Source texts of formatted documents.
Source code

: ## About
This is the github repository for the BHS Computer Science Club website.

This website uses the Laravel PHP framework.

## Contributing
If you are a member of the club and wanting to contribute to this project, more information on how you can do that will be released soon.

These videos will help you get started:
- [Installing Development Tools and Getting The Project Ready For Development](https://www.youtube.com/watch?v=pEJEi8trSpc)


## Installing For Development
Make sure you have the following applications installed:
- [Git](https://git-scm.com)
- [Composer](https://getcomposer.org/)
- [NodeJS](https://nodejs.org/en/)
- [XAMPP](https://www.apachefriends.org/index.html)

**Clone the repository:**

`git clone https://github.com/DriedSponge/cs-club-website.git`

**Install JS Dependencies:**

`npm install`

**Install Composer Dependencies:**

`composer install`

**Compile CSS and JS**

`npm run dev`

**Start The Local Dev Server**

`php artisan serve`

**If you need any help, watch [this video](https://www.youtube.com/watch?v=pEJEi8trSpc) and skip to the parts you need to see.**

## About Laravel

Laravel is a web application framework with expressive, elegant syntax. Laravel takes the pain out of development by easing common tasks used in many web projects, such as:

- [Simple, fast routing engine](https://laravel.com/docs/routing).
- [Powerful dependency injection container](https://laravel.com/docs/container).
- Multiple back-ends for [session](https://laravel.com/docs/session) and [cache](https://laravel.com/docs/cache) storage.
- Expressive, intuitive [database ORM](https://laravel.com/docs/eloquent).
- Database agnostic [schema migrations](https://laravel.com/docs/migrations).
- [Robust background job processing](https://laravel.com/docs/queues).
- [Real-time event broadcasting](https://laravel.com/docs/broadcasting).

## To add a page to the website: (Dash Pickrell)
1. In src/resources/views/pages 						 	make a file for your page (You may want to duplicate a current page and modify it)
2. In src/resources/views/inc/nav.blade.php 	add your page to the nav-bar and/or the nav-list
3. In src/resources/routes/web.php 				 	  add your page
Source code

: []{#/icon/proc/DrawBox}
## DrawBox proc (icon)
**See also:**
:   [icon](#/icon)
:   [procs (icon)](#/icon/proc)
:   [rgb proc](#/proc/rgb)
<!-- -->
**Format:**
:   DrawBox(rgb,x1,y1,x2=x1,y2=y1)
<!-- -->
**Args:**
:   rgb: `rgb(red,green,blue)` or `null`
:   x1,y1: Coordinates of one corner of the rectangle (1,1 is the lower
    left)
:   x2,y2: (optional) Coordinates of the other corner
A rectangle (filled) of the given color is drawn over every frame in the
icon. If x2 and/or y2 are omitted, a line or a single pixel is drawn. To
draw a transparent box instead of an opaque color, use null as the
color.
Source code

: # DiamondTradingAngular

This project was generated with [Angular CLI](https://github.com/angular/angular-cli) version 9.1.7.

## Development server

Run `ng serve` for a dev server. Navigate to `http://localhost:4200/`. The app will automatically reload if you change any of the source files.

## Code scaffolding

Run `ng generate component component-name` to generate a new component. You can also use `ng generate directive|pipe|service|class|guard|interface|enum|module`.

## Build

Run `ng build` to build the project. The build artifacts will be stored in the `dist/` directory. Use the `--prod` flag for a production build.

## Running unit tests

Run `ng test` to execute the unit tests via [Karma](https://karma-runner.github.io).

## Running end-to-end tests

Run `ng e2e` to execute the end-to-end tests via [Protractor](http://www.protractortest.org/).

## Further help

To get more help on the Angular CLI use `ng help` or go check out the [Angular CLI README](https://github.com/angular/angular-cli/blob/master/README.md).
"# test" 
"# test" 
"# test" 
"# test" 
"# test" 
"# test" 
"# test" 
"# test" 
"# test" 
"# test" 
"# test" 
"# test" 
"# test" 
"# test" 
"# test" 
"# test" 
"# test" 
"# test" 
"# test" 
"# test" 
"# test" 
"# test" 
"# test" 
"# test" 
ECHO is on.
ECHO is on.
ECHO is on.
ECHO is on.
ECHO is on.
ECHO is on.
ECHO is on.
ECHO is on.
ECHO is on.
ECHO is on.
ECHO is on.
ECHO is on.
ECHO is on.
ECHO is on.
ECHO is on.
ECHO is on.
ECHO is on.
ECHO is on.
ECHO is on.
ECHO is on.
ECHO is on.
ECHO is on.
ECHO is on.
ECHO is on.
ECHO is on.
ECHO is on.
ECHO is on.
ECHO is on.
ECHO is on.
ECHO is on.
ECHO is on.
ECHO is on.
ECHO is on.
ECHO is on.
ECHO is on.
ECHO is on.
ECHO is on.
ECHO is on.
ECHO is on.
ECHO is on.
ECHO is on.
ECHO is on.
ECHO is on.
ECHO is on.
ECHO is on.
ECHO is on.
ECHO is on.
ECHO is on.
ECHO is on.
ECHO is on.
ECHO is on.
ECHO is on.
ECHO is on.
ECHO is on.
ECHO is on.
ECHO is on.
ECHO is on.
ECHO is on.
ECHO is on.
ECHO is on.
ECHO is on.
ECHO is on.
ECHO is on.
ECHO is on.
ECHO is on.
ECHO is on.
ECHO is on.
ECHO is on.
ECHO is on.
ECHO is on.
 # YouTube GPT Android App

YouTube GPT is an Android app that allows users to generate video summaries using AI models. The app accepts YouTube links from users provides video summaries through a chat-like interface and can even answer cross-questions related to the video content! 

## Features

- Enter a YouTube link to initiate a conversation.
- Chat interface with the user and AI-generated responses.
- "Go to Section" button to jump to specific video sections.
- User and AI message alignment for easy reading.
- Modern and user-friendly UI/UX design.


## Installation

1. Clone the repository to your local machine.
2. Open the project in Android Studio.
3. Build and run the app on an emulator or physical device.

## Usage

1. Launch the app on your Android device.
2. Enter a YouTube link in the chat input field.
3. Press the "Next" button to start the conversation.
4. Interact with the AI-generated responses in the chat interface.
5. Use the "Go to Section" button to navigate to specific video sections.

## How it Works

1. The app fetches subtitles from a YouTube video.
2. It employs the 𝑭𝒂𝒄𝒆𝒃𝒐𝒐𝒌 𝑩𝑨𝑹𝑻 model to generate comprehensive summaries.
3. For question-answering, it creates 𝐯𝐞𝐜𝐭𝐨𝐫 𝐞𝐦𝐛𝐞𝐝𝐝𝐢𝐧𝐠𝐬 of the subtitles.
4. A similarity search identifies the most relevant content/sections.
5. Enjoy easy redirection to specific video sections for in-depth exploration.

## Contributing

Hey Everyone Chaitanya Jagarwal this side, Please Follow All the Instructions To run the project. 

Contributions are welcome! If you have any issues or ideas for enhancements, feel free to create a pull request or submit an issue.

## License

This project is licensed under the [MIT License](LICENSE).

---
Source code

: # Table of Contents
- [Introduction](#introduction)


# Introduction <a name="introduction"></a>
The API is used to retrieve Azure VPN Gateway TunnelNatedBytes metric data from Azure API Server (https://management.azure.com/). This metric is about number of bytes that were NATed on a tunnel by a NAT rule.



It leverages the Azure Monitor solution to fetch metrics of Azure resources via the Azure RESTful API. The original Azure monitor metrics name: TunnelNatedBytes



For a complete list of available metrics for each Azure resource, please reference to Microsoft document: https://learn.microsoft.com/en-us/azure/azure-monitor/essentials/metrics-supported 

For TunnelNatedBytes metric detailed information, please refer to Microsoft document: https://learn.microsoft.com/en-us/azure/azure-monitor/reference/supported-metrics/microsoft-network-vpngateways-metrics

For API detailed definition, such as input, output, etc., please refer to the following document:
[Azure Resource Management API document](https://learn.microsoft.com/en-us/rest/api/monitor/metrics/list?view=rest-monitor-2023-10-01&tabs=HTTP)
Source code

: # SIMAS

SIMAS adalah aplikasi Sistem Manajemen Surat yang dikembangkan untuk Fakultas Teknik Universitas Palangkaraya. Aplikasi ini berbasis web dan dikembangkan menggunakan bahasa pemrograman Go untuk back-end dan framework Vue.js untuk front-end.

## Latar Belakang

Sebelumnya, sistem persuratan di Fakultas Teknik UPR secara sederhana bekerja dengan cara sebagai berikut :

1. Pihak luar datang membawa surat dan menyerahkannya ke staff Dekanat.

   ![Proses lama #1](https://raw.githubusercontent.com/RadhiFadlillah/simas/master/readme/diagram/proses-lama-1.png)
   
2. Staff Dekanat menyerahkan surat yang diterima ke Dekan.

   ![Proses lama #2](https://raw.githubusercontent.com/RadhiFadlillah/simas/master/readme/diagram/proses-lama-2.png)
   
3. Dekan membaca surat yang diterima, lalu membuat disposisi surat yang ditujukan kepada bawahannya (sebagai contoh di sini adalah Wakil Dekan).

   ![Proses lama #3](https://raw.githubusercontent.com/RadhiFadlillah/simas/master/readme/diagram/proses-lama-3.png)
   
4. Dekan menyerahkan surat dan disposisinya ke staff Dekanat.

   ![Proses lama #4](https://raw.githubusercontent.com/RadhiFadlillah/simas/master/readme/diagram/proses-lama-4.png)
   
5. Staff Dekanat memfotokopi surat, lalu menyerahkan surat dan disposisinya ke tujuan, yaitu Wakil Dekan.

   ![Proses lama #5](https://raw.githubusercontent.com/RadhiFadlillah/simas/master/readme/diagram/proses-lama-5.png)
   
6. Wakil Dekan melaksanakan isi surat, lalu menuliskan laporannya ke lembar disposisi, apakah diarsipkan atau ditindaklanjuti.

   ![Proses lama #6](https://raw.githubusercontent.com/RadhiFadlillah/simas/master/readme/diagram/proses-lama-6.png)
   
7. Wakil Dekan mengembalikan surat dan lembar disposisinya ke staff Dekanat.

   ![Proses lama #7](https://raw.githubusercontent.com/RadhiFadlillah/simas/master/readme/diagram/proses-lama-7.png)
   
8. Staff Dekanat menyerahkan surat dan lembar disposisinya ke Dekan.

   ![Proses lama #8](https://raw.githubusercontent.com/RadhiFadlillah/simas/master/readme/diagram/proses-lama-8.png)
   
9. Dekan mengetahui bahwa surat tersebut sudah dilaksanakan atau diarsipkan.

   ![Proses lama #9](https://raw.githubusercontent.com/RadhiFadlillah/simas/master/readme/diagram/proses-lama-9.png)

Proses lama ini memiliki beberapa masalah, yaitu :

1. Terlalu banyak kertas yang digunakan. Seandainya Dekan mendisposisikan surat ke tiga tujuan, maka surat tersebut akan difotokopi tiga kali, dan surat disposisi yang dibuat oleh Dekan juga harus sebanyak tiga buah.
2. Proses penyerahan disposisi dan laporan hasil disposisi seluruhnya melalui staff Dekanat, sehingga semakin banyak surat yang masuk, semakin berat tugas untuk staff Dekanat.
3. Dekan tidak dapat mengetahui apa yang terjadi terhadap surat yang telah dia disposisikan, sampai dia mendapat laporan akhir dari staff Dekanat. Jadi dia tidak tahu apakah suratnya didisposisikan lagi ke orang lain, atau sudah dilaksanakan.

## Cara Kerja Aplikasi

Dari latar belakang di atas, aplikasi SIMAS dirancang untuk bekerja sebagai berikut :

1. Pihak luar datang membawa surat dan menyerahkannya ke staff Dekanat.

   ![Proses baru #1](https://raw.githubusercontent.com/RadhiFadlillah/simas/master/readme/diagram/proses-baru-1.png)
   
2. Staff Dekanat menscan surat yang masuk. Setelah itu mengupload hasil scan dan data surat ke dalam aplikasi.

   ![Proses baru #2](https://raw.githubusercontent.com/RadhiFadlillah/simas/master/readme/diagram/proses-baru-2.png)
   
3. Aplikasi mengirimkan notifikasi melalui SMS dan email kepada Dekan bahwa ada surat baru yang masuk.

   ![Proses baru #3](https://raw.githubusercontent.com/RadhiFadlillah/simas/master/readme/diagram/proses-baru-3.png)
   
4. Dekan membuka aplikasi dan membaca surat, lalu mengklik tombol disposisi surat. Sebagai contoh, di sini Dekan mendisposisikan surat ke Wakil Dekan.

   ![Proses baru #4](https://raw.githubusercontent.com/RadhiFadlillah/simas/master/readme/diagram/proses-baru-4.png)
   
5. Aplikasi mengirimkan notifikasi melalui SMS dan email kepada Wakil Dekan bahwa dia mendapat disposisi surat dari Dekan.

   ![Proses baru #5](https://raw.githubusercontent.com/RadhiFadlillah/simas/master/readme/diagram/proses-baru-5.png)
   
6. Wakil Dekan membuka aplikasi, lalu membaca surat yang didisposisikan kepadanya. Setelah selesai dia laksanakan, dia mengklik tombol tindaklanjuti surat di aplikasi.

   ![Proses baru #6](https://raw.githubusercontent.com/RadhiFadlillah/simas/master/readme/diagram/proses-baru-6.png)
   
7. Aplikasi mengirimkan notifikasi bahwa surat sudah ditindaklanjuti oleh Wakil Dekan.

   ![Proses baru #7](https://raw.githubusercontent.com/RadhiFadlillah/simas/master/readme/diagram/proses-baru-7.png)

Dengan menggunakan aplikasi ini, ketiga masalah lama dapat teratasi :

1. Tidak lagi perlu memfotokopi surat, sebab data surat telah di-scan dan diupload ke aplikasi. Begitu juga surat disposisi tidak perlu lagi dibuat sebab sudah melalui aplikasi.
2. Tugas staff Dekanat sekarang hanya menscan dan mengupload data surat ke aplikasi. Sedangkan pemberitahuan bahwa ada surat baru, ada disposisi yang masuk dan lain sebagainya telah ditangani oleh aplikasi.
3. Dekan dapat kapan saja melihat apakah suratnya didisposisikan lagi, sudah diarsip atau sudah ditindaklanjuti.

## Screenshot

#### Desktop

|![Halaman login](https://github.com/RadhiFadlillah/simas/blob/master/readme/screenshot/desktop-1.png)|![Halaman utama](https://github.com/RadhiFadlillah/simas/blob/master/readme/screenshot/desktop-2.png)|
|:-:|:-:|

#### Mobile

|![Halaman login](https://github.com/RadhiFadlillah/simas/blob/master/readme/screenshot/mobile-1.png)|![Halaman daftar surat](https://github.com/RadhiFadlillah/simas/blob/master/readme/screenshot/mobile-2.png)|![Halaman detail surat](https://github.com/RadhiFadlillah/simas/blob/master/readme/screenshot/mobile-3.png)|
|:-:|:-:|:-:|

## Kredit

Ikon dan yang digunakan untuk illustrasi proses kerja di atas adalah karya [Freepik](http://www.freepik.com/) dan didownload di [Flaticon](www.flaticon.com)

ASSIGNMENT.
Copy word for word the stretch of entries above from the line that has "- Multiple back-ends" through the line that has "1. In src/resources/views/pages", both ends included, and nothing outside it.

SOLUTION FOR THIS EXERCISE.
- Multiple back-ends for [session](https://laravel.com/docs/session) and [cache](https://laravel.com/docs/cache) storage.
- Expressive, intuitive [database ORM](https://laravel.com/docs/eloquent).
- Database agnostic [schema migrations](https://laravel.com/docs/migrations).
- [Robust background job processing](https://laravel.com/docs/queues).
- [Real-time event broadcasting](https://laravel.com/docs/broadcasting).

## To add a page to the website: (Dash Pickrell)
1. In src/resources/views/pages 						 	make a file for your page (You may want to duplicate a current page and modify it)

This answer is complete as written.